◆ ABOUT THIS TASK:
Please make an exact transcription of the records, keeping the pictures out of it.
--- EXERCISE DATA ---
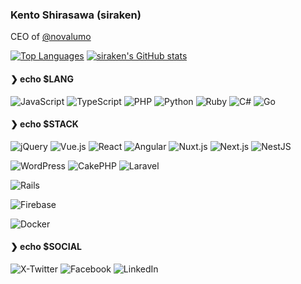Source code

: ### Kento Shirasawa (siraken)

CEO of [@novalumo](https://github.com/novalumo)

[![Top Languages](https://github-readme-stats.vercel.app/api/top-langs/?username=siraken&langs_count=10&theme=tokyonight&layout=compact&hide=html,javascript,css,scss,shaderlab,hlsl,jupyter%20notebook)](https://github.com/anuraghazra/github-readme-stats)
[![siraken's GitHub stats](https://github-readme-stats.vercel.app/api?username=siraken&show_icons=true&count_private=true&theme=tokyonight)](https://github.com/anuraghazra/github-readme-stats)

#### ❯ echo $LANG

![JavaScript](https://img.shields.io/badge/JavaScript-F7DF1E?style=flat-square&logo=javascript&logoColor=333)
![TypeScript](https://img.shields.io/badge/TypeScript-3178C6?style=flat-square&logo=javascript&logoColor=FFF)
![PHP](https://img.shields.io/badge/PHP-777BB4?style=flat-square&logo=php&logoColor=FFF)
![Python](https://img.shields.io/badge/Python-3776AB?style=flat-square&logo=python&logoColor=FFF)
![Ruby](https://img.shields.io/badge/Ruby-CC342D?style=flat-square&logo=Ruby&logoColor=FFF)
![C#](https://img.shields.io/badge/C%23-239120?style=flat-square&logo=c-sharp&logoColor=FFF)
![Go](https://img.shields.io/badge/Go-00ADD8?style=flat-square&logo=go&logoColor=FFF)
<!-- ![Rust](https://img.shields.io/badge/Rust-C36241?style=flat-square&logo=rust&logoColor=FFF) -->
<!-- ![Clojure](https://img.shields.io/badge/Clojure-5881D8?style=flat-square&logo=clojure&logoColor=FFF) -->
<!-- ![Dart](https://img.shields.io/badge/Dart-0175C2?style=flat-square&logo=dart&logoColor=FFF) -->
<!-- ![Nix](https://img.shields.io/badge/Nix-5277C3?style=flat-square&logo=nixos&logoColor=FFF) -->
<!-- ![Solidity](https://img.shields.io/badge/Solidity-363636?style=flat-square&logo=solidity&logoColor=FFF) -->
<!-- ![Lua](https://img.shields.io/badge/Lua-2C2D72?style=flat-square&logo=lua&logoColor=FFF) -->
<!-- ![Haskell](https://img.shields.io/badge/Haskell-5D4F85?style=flat-square&logo=haskell&logoColor=FFF) -->
<!-- ![Kotlin](https://img.shields.io/badge/Kotlin-7F52FF?style=flat-square&logo=kotlin&logoColor=FFF) -->
<!-- ![C++](https://img.shields.io/badge/C%2b%2b-00599C?style=flat-square&logo=cplusplus&logoColor=FFF) -->
<!-- ![Swift](https://img.shields.io/badge/Swift-F05138?style=flat-square&logo=swift&logoColor=FFF) -->
<!-- ![Java](https://img.shields.io/badge/Java-EEE?style=flat-square&logo=openjdk&logoColor=000) -->

#### ❯ echo $STACK

![jQuery](https://img.shields.io/badge/jQuery-0769AD?style=flat-square&logo=jquery&logoColor=FFF)
![Vue.js](https://img.shields.io/badge/Vue.js-4FC08D?style=flat-square&logo=vue.js&logoColor=FFF)
![React](https://img.shields.io/badge/React-61DAFB?style=flat-square&logo=react&logoColor=000)
![Angular](https://img.shields.io/badge/Angular-DD0031?style=flat-square&logo=angular&logoColor=FFF)
![Nuxt.js](https://img.shields.io/badge/Nuxt.js-00DC82?style=flat-square&logo=nuxtdotjs&logoColor=FFF)
![Next.js](https://img.shields.io/badge/Next.js-000000?style=flat-square&logo=nextdotjs&logoColor=FFF)
![NestJS](https://img.shields.io/badge/NestJS-E0234E?style=flat-square&logo=nestjs&logoColor=FFF)
<!-- ![Remix](https://img.shields.io/badge/Remix-000000?style=flat-square&logo=remix&logoColor=FFF) -->

![WordPress](https://img.shields.io/badge/WordPress-21759B?style=flat-square&logo=wordpress&logoColor=FFF)
![CakePHP](https://img.shields.io/badge/CakePHP-D33C43?style=flat-square&logo=cakephp&logoColor=FFF)
![Laravel](https://img.shields.io/badge/Laravel-FF2D20?style=flat-square&logo=laravel&logoColor=FFF)

![Rails](https://img.shields.io/badge/Rails-CC0000?style=flat-square&logo=rubyonrails&logoColor=FFF)

![Firebase](https://img.shields.io/badge/Firebase-FFCA28?style=flat-square&logo=firebase&logoColor=333)
<!-- ![Flutter](https://img.shields.io/badge/Flutter-02569B?style=flat-square&logo=flutter&logoColor=FFF) -->

![Docker](https://img.shields.io/badge/Docker-2496ED?style=flat-square&logo=docker&logoColor=FFF)

#### ❯ echo $SOCIAL

![X-Twitter](https://img.shields.io/badge/@siraken0411-000000?style=flat-square&logo=x&logoColor=FFF)
![Facebook](https://img.shields.io/badge/siraken0411-0866FF?style=flat-square&logo=facebook&logoColor=FFF)
![LinkedIn](https://img.shields.io/badge/siraken-0A66C2?style=flat-square&logo=linkedin&logoColor=FFF)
---
◆ SOLUTION TO THIS TASK:
Source code

: ### Kento Shirasawa (siraken)

CEO of [@novalumo](https://github.com/novalumo)

[![Top Languages](https://github-readme-stats.vercel.app/api/top-langs/?username=siraken&langs_count=10&theme=tokyonight&layout=compact&hide=html,javascript,css,scss,shaderlab,hlsl,jupyter%20notebook)](https://github.com/anuraghazra/github-readme-stats)
[![siraken's GitHub stats](https://github-readme-stats.vercel.app/api?username=siraken&show_icons=true&count_private=true&theme=tokyonight)](https://github.com/anuraghazra/github-readme-stats)

#### ❯ echo $LANG

![JavaScript](https://img.shields.io/badge/JavaScript-F7DF1E?style=flat-square&logo=javascript&logoColor=333)
![TypeScript](https://img.shields.io/badge/TypeScript-3178C6?style=flat-square&logo=javascript&logoColor=FFF)
![PHP](https://img.shields.io/badge/PHP-777BB4?style=flat-square&logo=php&logoColor=FFF)
![Python](https://img.shields.io/badge/Python-3776AB?style=flat-square&logo=python&logoColor=FFF)
![Ruby](https://img.shields.io/badge/Ruby-CC342D?style=flat-square&logo=Ruby&logoColor=FFF)
![C#](https://img.shields.io/badge/C%23-239120?style=flat-square&logo=c-sharp&logoColor=FFF)
![Go](https://img.shields.io/badge/Go-00ADD8?style=flat-square&logo=go&logoColor=FFF)
<!-- ![Rust](https://img.shields.io/badge/Rust-C36241?style=flat-square&logo=rust&logoColor=FFF) -->
<!-- ![Clojure](https://img.shields.io/badge/Clojure-5881D8?style=flat-square&logo=clojure&logoColor=FFF) -->
<!-- ![Dart](https://img.shields.io/badge/Dart-0175C2?style=flat-square&logo=dart&logoColor=FFF) -->
<!-- ![Nix](https://img.shields.io/badge/Nix-5277C3?style=flat-square&logo=nixos&logoColor=FFF) -->
<!-- ![Solidity](https://img.shields.io/badge/Solidity-363636?style=flat-square&logo=solidity&logoColor=FFF) -->
<!-- ![Lua](https://img.shields.io/badge/Lua-2C2D72?style=flat-square&logo=lua&logoColor=FFF) -->
<!-- ![Haskell](https://img.shields.io/badge/Haskell-5D4F85?style=flat-square&logo=haskell&logoColor=FFF) -->
<!-- ![Kotlin](https://img.shields.io/badge/Kotlin-7F52FF?style=flat-square&logo=kotlin&logoColor=FFF) -->
<!-- ![C++](https://img.shields.io/badge/C%2b%2b-00599C?style=flat-square&logo=cplusplus&logoColor=FFF) -->
<!-- ![Swift](https://img.shields.io/badge/Swift-F05138?style=flat-square&logo=swift&logoColor=FFF) -->
<!-- ![Java](https://img.shields.io/badge/Java-EEE?style=flat-square&logo=openjdk&logoColor=000) -->

#### ❯ echo $STACK

![jQuery](https://img.shields.io/badge/jQuery-0769AD?style=flat-square&logo=jquery&logoColor=FFF)
![Vue.js](https://img.shields.io/badge/Vue.js-4FC08D?style=flat-square&logo=vue.js&logoColor=FFF)
![React](https://img.shields.io/badge/React-61DAFB?style=flat-square&logo=react&logoColor=000)
![Angular](https://img.shields.io/badge/Angular-DD0031?style=flat-square&logo=angular&logoColor=FFF)
![Nuxt.js](https://img.shields.io/badge/Nuxt.js-00DC82?style=flat-square&logo=nuxtdotjs&logoColor=FFF)
![Next.js](https://img.shields.io/badge/Next.js-000000?style=flat-square&logo=nextdotjs&logoColor=FFF)
![NestJS](https://img.shields.io/badge/NestJS-E0234E?style=flat-square&logo=nestjs&logoColor=FFF)
<!-- ![Remix](https://img.shields.io/badge/Remix-000000?style=flat-square&logo=remix&logoColor=FFF) -->

![WordPress](https://img.shields.io/badge/WordPress-21759B?style=flat-square&logo=wordpress&logoColor=FFF)
![CakePHP](https://img.shields.io/badge/CakePHP-D33C43?style=flat-square&logo=cakephp&logoColor=FFF)
![Laravel](https://img.shields.io/badge/Laravel-FF2D20?style=flat-square&logo=laravel&logoColor=FFF)

![Rails](https://img.shields.io/badge/Rails-CC0000?style=flat-square&logo=rubyonrails&logoColor=FFF)

![Firebase](https://img.shields.io/badge/Firebase-FFCA28?style=flat-square&logo=firebase&logoColor=333)
<!-- ![Flutter](https://img.shields.io/badge/Flutter-02569B?style=flat-square&logo=flutter&logoColor=FFF) -->

![Docker](https://img.shields.io/badge/Docker-2496ED?style=flat-square&logo=docker&logoColor=FFF)

#### ❯ echo $SOCIAL

![X-Twitter](https://img.shields.io/badge/@siraken0411-000000?style=flat-square&logo=x&logoColor=FFF)
![Facebook](https://img.shields.io/badge/siraken0411-0866FF?style=flat-square&logo=facebook&logoColor=FFF)
![LinkedIn](https://img.shields.io/badge/siraken-0A66C2?style=flat-square&logo=linkedin&logoColor=FFF)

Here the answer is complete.